I got rid of the perlite which I think may have been causing the stress on the plant and transplanted into bigger containers. I'm going to continue just feeding ph'd water. My question is my soil mix I added dolomite lime to it among other things so I would figure that the dolomite lime would balance out any ph problems would it not? I thought organics you didn't need to worry about ph.
so why are you worrying? I think in relative terms pH is not important, if you understand plants and microbes and chemistry.
However, for the sake of clarity, There are elements in the world, all of these have a charge, positive or negative. Alongside this simple reality, there are systems and there is balance. There is a plant system, a water system a soil system and so on. These systems work independently, but they are interlinked, in so much as what happens in one, impacts the others. All of these systems seek a balance of charged ions in themselves
Our plant nutrients are listed in terms of their charge, eg Positive ions = cations and Negative ions, Anions.
Our plants, when feeding release corresponding ions in to the soil, around the roots, in exchange for a required ion. So lets say our plant eats some Phosphate, like a Pentoxide P2O5- (an anion, a negative ion) in exchange, the plant issues a H+ ion (a cation) in to the root zone in order to retain a balance. Each time our plants feed, this happens. cations lead to OH- ions and Anions lead to H+ ions, these are called free radicals, eg they arent required by our plants, but they stress out the system if we get too many.
Ok so now we have the soil, this system can hold on to all the elements which it will exchange with our plants in the right conditions. Soil depending on the base has a certain amount of charge it can hold. Beyond the capacity of our soils means problems. Soils are complex systems of all elements, balanced in ratios which change depending on where you are and the base content, water etc.
So go back to the feeding plant, I am going to pick one side to help explain, but this works in reverse of course....currently our plant is releasing H+ ions all day as it chomps your phosphates. Each time it spits a H+ in to the root zone. Over time these ions accumulate on the surface of the soils/ media, and it is this that changes the pH, but pH is a symptom not a root problem. Once we have loads of Cations by way of H+ ions on our clays for example, we have no room for other more useful cations, eg calcium, Potassium and so on. Our plants dont need the H+ so they build up and up, repelling all other + ions from anchoring to the soil, in turn our plant cant access them and problems begin. We as growers feed in more Potassium juice to resolve the problems, but this merely compounds the matter, remember, our soils are repelling additional cations and they are saturating the media unused as charged salts.

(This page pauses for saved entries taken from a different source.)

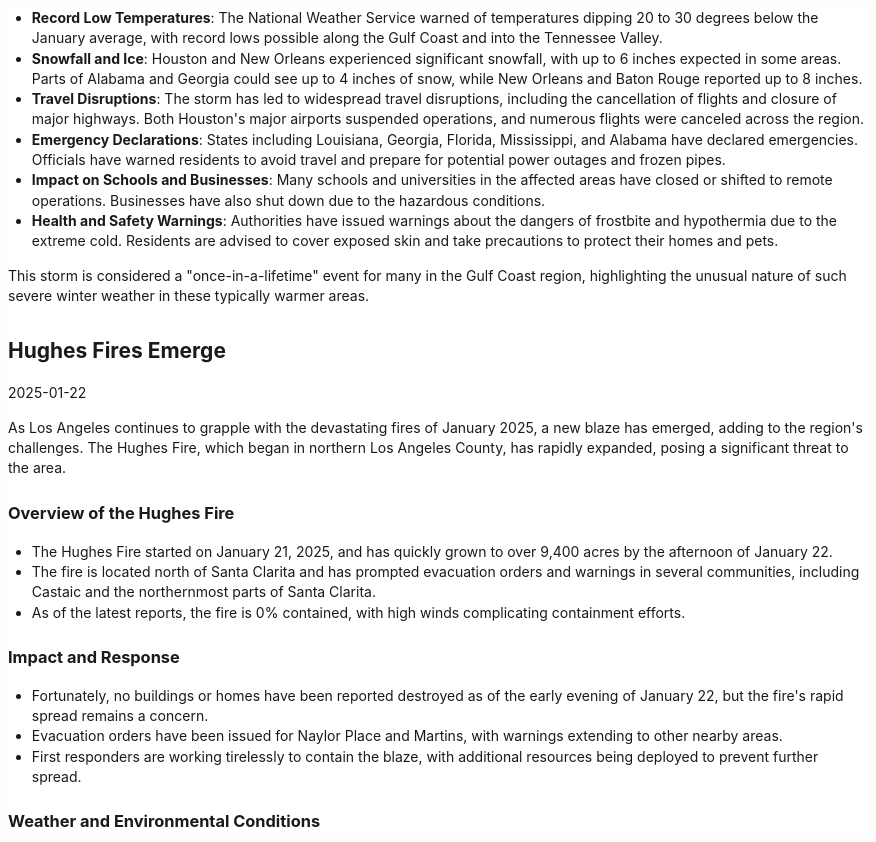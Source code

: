 - **Record Low Temperatures**: The National Weather Service warned of temperatures dipping 20 to 30
  degrees below the January average, with record lows possible along the Gulf Coast and into the
  Tennessee Valley.
- **Snowfall and Ice**: Houston and New Orleans experienced significant snowfall, with up to 6
  inches expected in some areas. Parts of Alabama and Georgia could see up to 4 inches of snow,
  while New Orleans and Baton Rouge reported up to 8 inches.
- **Travel Disruptions**: The storm has led to widespread travel disruptions, including the
  cancellation of flights and closure of major highways. Both Houston's major airports suspended
  operations, and numerous flights were canceled across the region.
- **Emergency Declarations**: States including Louisiana, Georgia, Florida, Mississippi, and Alabama
  have declared emergencies. Officials have warned residents to avoid travel and prepare for
  potential power outages and frozen pipes.
- **Impact on Schools and Businesses**: Many schools and universities in the affected areas have
  closed or shifted to remote operations. Businesses have also shut down due to the hazardous
  conditions.
- **Health and Safety Warnings**: Authorities have issued warnings about the dangers of frostbite
  and hypothermia due to the extreme cold. Residents are advised to cover exposed skin and take
  precautions to protect their homes and pets.

This storm is considered a "once-in-a-lifetime" event for many in the Gulf Coast region,
highlighting the unusual nature of such severe winter weather in these typically warmer areas.

## Hughes Fires Emerge

2025-01-22

As Los Angeles continues to grapple with the devastating fires of January 2025, a new blaze has
emerged, adding to the region's challenges. The Hughes Fire, which began in northern Los Angeles
County, has rapidly expanded, posing a significant threat to the area.

### Overview of the Hughes Fire

- The Hughes Fire started on January 21, 2025, and has quickly grown to over 9,400 acres by the
  afternoon of January 22.
- The fire is located north of Santa Clarita and has prompted evacuation orders and warnings in
  several communities, including Castaic and the northernmost parts of Santa Clarita.
- As of the latest reports, the fire is 0% contained, with high winds complicating containment
  efforts.

### Impact and Response

- Fortunately, no buildings or homes have been reported destroyed as of the early evening of January
  22, but the fire's rapid spread remains a concern.
- Evacuation orders have been issued for Naylor Place and Martins, with warnings extending to other
  nearby areas.
- First responders are working tirelessly to contain the blaze, with additional resources being
  deployed to prevent further spread.

### Weather and Environmental Conditions
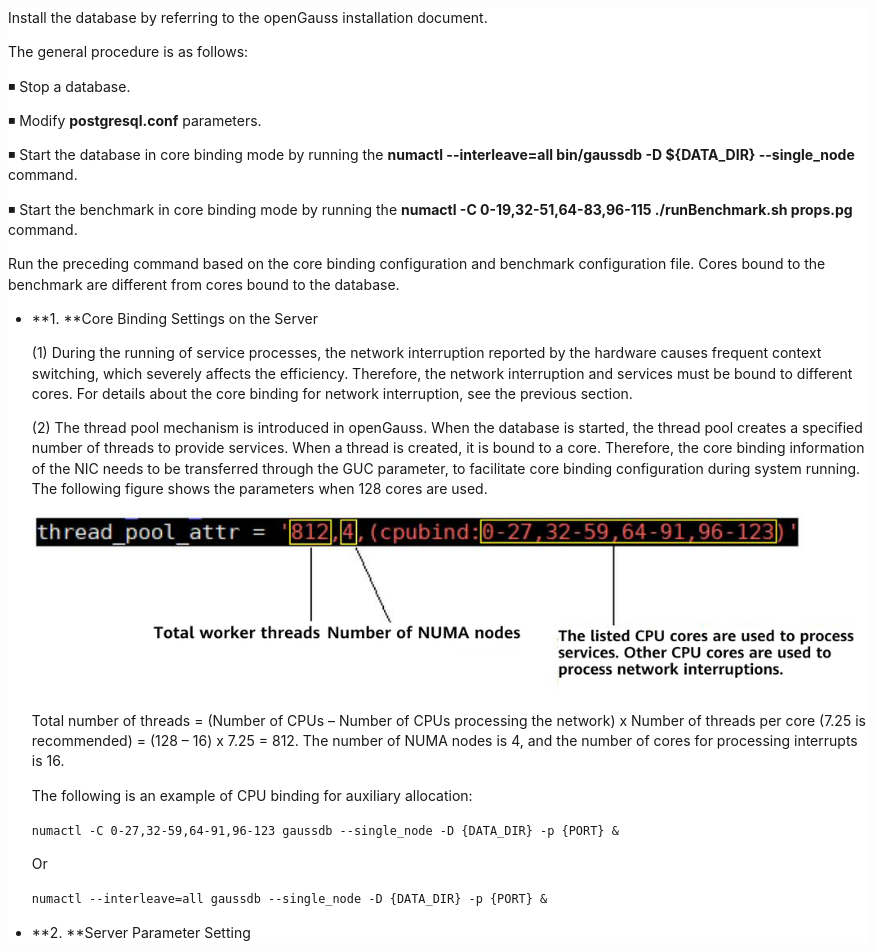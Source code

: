 Install the database by referring to the openGauss installation document.

The general procedure is as follows:

◾ Stop a database.

◾ Modify **postgresql.conf** parameters.

◾ Start the database in core binding mode by running the **numactl --interleave=all bin/gaussdb -D $\{DATA_DIR\} --single_node** command.

◾ Start the benchmark in core binding mode by running the **numactl -C 0-19,32-51,64-83,96-115 ./runBenchmark.sh props.pg** command.

Run the preceding command based on the core binding configuration and benchmark configuration file. Cores bound to the benchmark are different from cores bound to the database.

- **1. **Core Binding Settings on the Server

  \(1\) During the running of service processes, the network interruption reported by the hardware causes frequent context switching, which severely affects the efficiency. Therefore, the network interruption and services must be bound to different cores. For details about the core binding for network interruption, see the previous section.

  \(2\) The thread pool mechanism is introduced in openGauss. When the database is started, the thread pool creates a specified number of threads to provide services. When a thread is created, it is bound to a core. Therefore, the core binding information of the NIC needs to be transferred through the GUC parameter, to facilitate core binding configuration during system running. The following figure shows the parameters when 128 cores are used.

  ![](./figures/7.png)

  Total number of threads = \(Number of CPUs – Number of CPUs processing the network\) x Number of threads per core \(7.25 is recommended\) = \(128 – 16\) x 7.25 = 812. The number of NUMA nodes is 4, and the number of cores for processing interrupts is 16.

  The following is an example of CPU binding for auxiliary allocation:

  ```
  numactl -C 0-27,32-59,64-91,96-123 gaussdb --single_node -D {DATA_DIR} -p {PORT} &
  ```

  Or

  ```
  numactl --interleave=all gaussdb --single_node -D {DATA_DIR} -p {PORT} &
  ```

- **2. **Server Parameter Setting
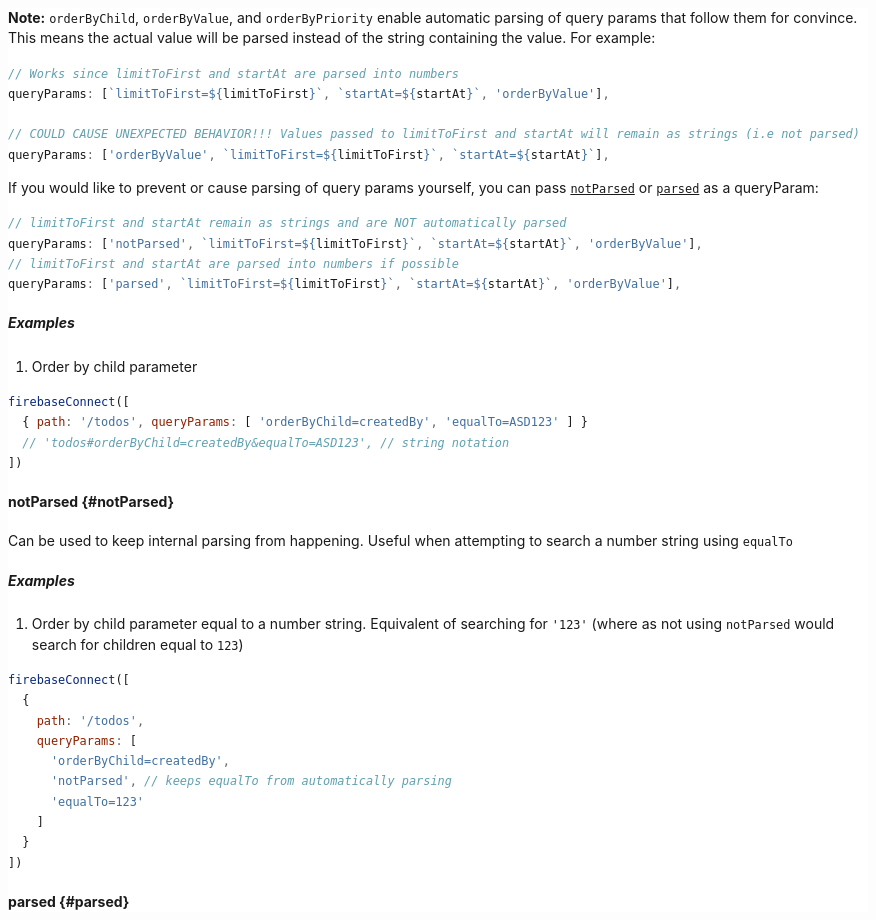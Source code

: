 **Note:** `orderByChild`, `orderByValue`, and `orderByPriority` enable automatic parsing of query params that follow them for convince. This means the actual value will be parsed instead of the string containing the value. For example:

```js
// Works since limitToFirst and startAt are parsed into numbers
queryParams: [`limitToFirst=${limitToFirst}`, `startAt=${startAt}`, 'orderByValue'],

// COULD CAUSE UNEXPECTED BEHAVIOR!!! Values passed to limitToFirst and startAt will remain as strings (i.e not parsed)
queryParams: ['orderByValue', `limitToFirst=${limitToFirst}`, `startAt=${startAt}`],
```

If you would like to prevent or cause parsing of query params yourself, you can pass [`notParsed`](#notParsed) or [`parsed`](#parsed) as a queryParam:

```js
// limitToFirst and startAt remain as strings and are NOT automatically parsed
queryParams: ['notParsed', `limitToFirst=${limitToFirst}`, `startAt=${startAt}`, 'orderByValue'],
// limitToFirst and startAt are parsed into numbers if possible
queryParams: ['parsed', `limitToFirst=${limitToFirst}`, `startAt=${startAt}`, 'orderByValue'],
```

##### Examples
1. Order by child parameter
```js
firebaseConnect([
  { path: '/todos', queryParams: [ 'orderByChild=createdBy', 'equalTo=ASD123' ] }
  // 'todos#orderByChild=createdBy&equalTo=ASD123', // string notation
])
```

#### notParsed {#notParsed}

Can be used to keep internal parsing from happening. Useful when attempting to search a number string using `equalTo`

##### Examples
1. Order by child parameter equal to a number string. Equivalent of searching for `'123'` (where as not using `notParsed` would search for children equal to `123`)
```js
firebaseConnect([
  {
    path: '/todos',
    queryParams: [
      'orderByChild=createdBy',
      'notParsed', // keeps equalTo from automatically parsing
      'equalTo=123'
    ]
  }
])
```

#### parsed {#parsed}
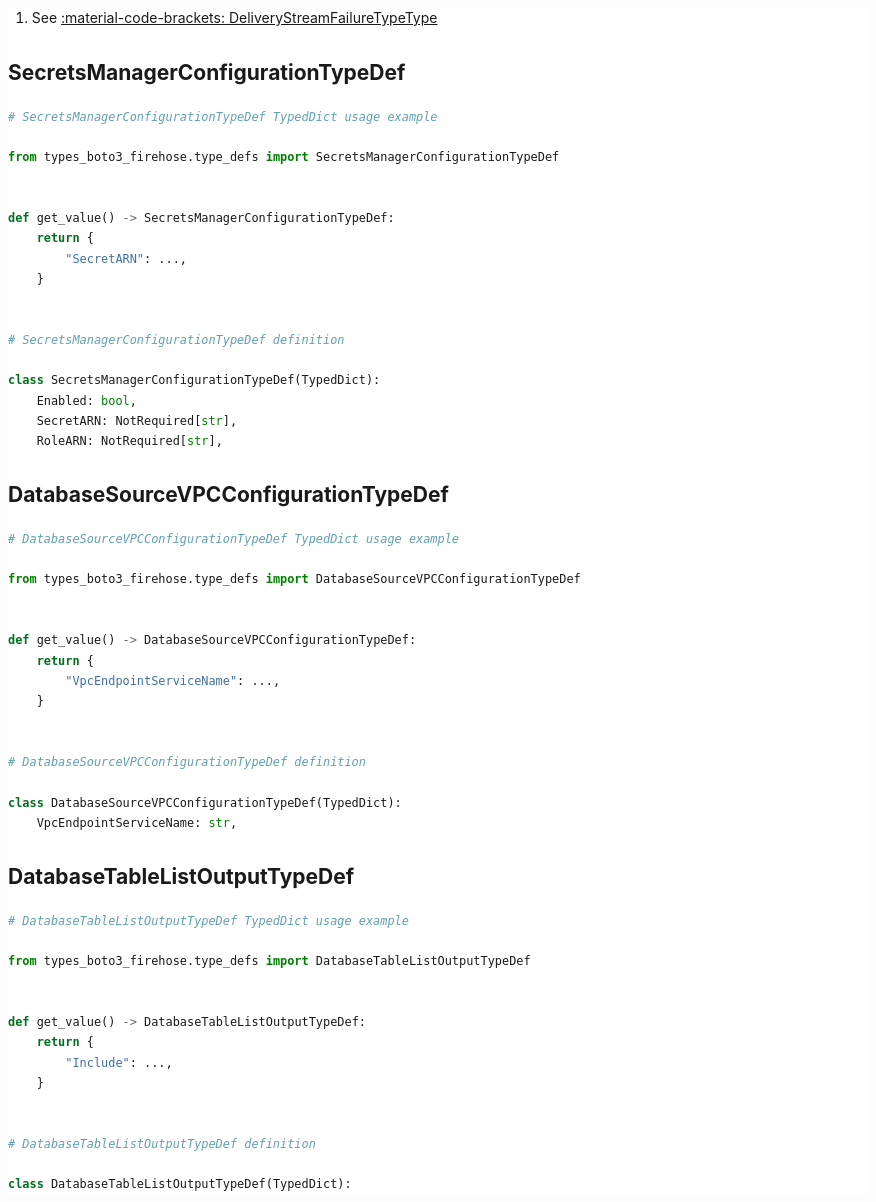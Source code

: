 
1. See [:material-code-brackets: DeliveryStreamFailureTypeType](./literals.md#deliverystreamfailuretypetype)

## SecretsManagerConfigurationTypeDef

```python
# SecretsManagerConfigurationTypeDef TypedDict usage example

from types_boto3_firehose.type_defs import SecretsManagerConfigurationTypeDef


def get_value() -> SecretsManagerConfigurationTypeDef:
    return {
        "SecretARN": ...,
    }


# SecretsManagerConfigurationTypeDef definition

class SecretsManagerConfigurationTypeDef(TypedDict):
    Enabled: bool,
    SecretARN: NotRequired[str],
    RoleARN: NotRequired[str],
```


## DatabaseSourceVPCConfigurationTypeDef

```python
# DatabaseSourceVPCConfigurationTypeDef TypedDict usage example

from types_boto3_firehose.type_defs import DatabaseSourceVPCConfigurationTypeDef


def get_value() -> DatabaseSourceVPCConfigurationTypeDef:
    return {
        "VpcEndpointServiceName": ...,
    }


# DatabaseSourceVPCConfigurationTypeDef definition

class DatabaseSourceVPCConfigurationTypeDef(TypedDict):
    VpcEndpointServiceName: str,
```


## DatabaseTableListOutputTypeDef

```python
# DatabaseTableListOutputTypeDef TypedDict usage example

from types_boto3_firehose.type_defs import DatabaseTableListOutputTypeDef


def get_value() -> DatabaseTableListOutputTypeDef:
    return {
        "Include": ...,
    }


# DatabaseTableListOutputTypeDef definition

class DatabaseTableListOutputTypeDef(TypedDict):
```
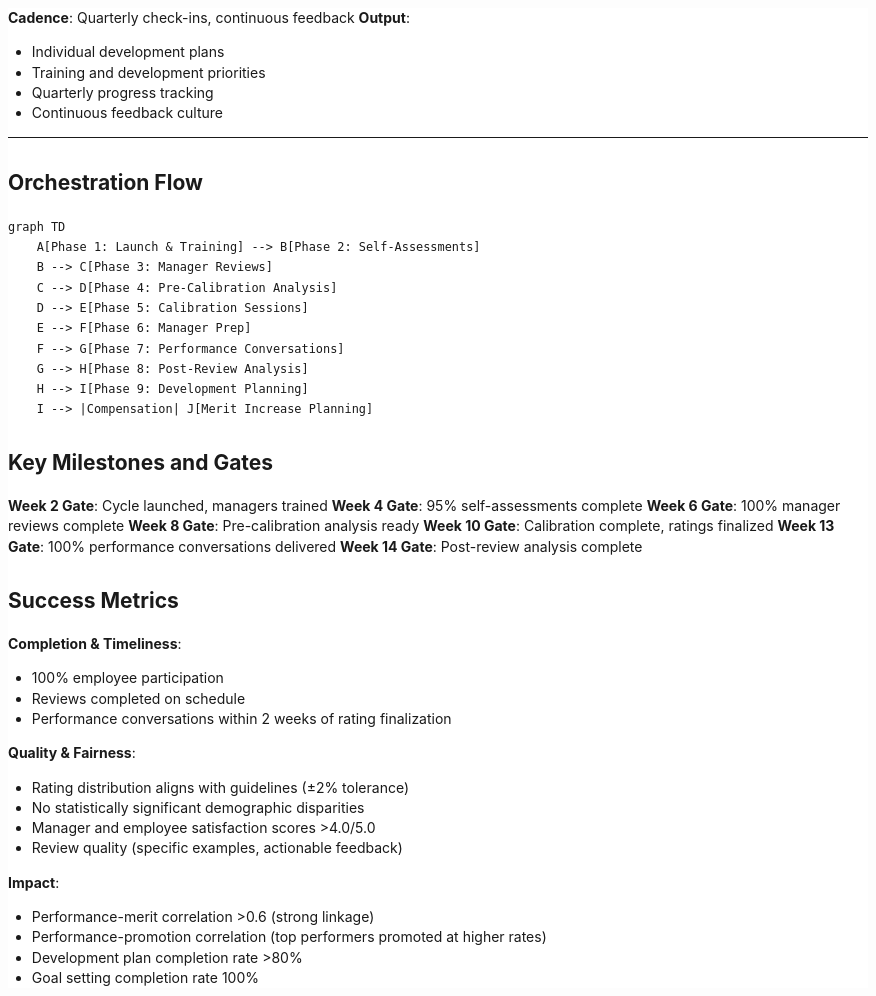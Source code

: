 **Cadence**: Quarterly check-ins, continuous feedback
**Output**:
- Individual development plans
- Training and development priorities
- Quarterly progress tracking
- Continuous feedback culture

---

## Orchestration Flow

```mermaid
graph TD
    A[Phase 1: Launch & Training] --> B[Phase 2: Self-Assessments]
    B --> C[Phase 3: Manager Reviews]
    C --> D[Phase 4: Pre-Calibration Analysis]
    D --> E[Phase 5: Calibration Sessions]
    E --> F[Phase 6: Manager Prep]
    F --> G[Phase 7: Performance Conversations]
    G --> H[Phase 8: Post-Review Analysis]
    H --> I[Phase 9: Development Planning]
    I --> |Compensation| J[Merit Increase Planning]
```

## Key Milestones and Gates

**Week 2 Gate**: Cycle launched, managers trained
**Week 4 Gate**: 95% self-assessments complete
**Week 6 Gate**: 100% manager reviews complete
**Week 8 Gate**: Pre-calibration analysis ready
**Week 10 Gate**: Calibration complete, ratings finalized
**Week 13 Gate**: 100% performance conversations delivered
**Week 14 Gate**: Post-review analysis complete

## Success Metrics

**Completion & Timeliness**:
- 100% employee participation
- Reviews completed on schedule
- Performance conversations within 2 weeks of rating finalization

**Quality & Fairness**:
- Rating distribution aligns with guidelines (±2% tolerance)
- No statistically significant demographic disparities
- Manager and employee satisfaction scores >4.0/5.0
- Review quality (specific examples, actionable feedback)

**Impact**:
- Performance-merit correlation >0.6 (strong linkage)
- Performance-promotion correlation (top performers promoted at higher rates)
- Development plan completion rate >80%
- Goal setting completion rate 100%
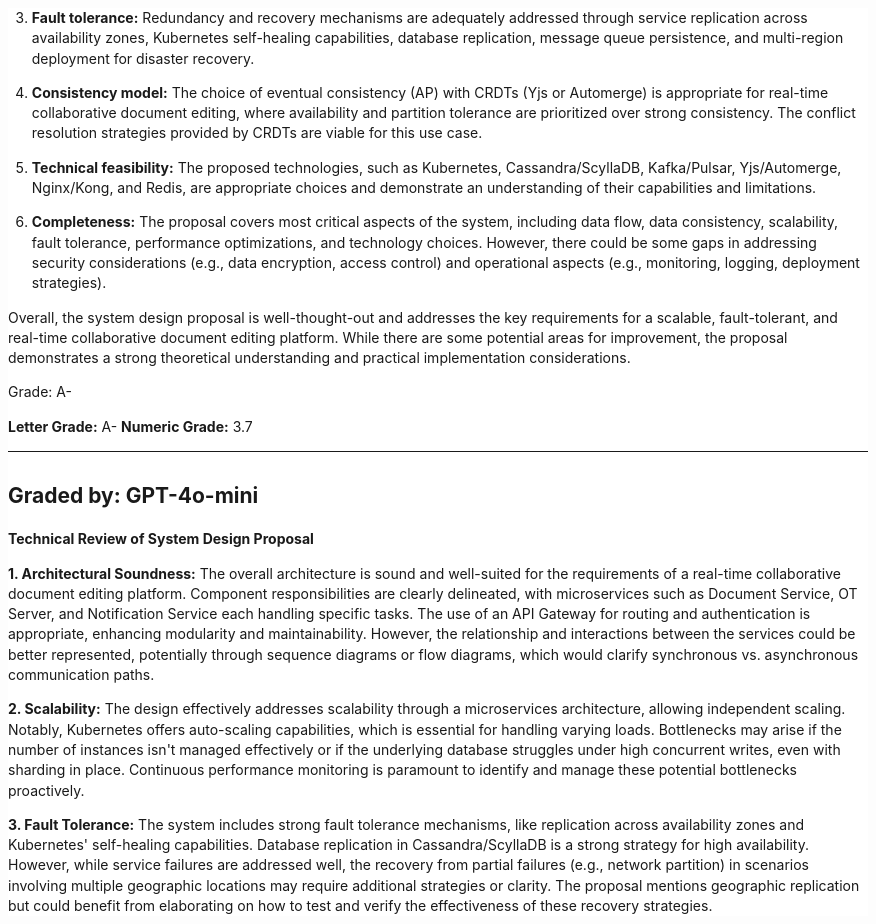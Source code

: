 3. **Fault tolerance:** Redundancy and recovery mechanisms are adequately addressed through service replication across availability zones, Kubernetes self-healing capabilities, database replication, message queue persistence, and multi-region deployment for disaster recovery.

4. **Consistency model:** The choice of eventual consistency (AP) with CRDTs (Yjs or Automerge) is appropriate for real-time collaborative document editing, where availability and partition tolerance are prioritized over strong consistency. The conflict resolution strategies provided by CRDTs are viable for this use case.

5. **Technical feasibility:** The proposed technologies, such as Kubernetes, Cassandra/ScyllaDB, Kafka/Pulsar, Yjs/Automerge, Nginx/Kong, and Redis, are appropriate choices and demonstrate an understanding of their capabilities and limitations.

6. **Completeness:** The proposal covers most critical aspects of the system, including data flow, data consistency, scalability, fault tolerance, performance optimizations, and technology choices. However, there could be some gaps in addressing security considerations (e.g., data encryption, access control) and operational aspects (e.g., monitoring, logging, deployment strategies).

Overall, the system design proposal is well-thought-out and addresses the key requirements for a scalable, fault-tolerant, and real-time collaborative document editing platform. While there are some potential areas for improvement, the proposal demonstrates a strong theoretical understanding and practical implementation considerations.

Grade: A-

**Letter Grade:** A-
**Numeric Grade:** 3.7

---

## Graded by: GPT-4o-mini

**Technical Review of System Design Proposal**

**1. Architectural Soundness:**
The overall architecture is sound and well-suited for the requirements of a real-time collaborative document editing platform. Component responsibilities are clearly delineated, with microservices such as Document Service, OT Server, and Notification Service each handling specific tasks. The use of an API Gateway for routing and authentication is appropriate, enhancing modularity and maintainability. However, the relationship and interactions between the services could be better represented, potentially through sequence diagrams or flow diagrams, which would clarify synchronous vs. asynchronous communication paths.

**2. Scalability:**
The design effectively addresses scalability through a microservices architecture, allowing independent scaling. Notably, Kubernetes offers auto-scaling capabilities, which is essential for handling varying loads. Bottlenecks may arise if the number of instances isn't managed effectively or if the underlying database struggles under high concurrent writes, even with sharding in place. Continuous performance monitoring is paramount to identify and manage these potential bottlenecks proactively.

**3. Fault Tolerance:**
The system includes strong fault tolerance mechanisms, like replication across availability zones and Kubernetes' self-healing capabilities. Database replication in Cassandra/ScyllaDB is a strong strategy for high availability. However, while service failures are addressed well, the recovery from partial failures (e.g., network partition) in scenarios involving multiple geographic locations may require additional strategies or clarity. The proposal mentions geographic replication but could benefit from elaborating on how to test and verify the effectiveness of these recovery strategies.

As we increase the + ions free ranging in the soils, our system begins to collapse. Soil is negative in most cases, so flooding it with positives fundamentally changes it and it collapses in on itself, driving out air and leading to increasing problems and plant death. Remember basic science from school, like poles repel, unlike poles attract.
Find out which elements our plants use are positive and which are negative. know what your adding 1st.
Soil as we say is a balance, there are some guides for how much of each element should be on/in our soils, eg location is different, some systems hold more calcium, for example.
I dont use Lime to control pH its not a sustainable solution, it causes soil compaction and has no long term restoration impact. it might be necessary if you simply have to plant, but i would restore the soil biology based on the target crop requirement and not add lime or sulfur.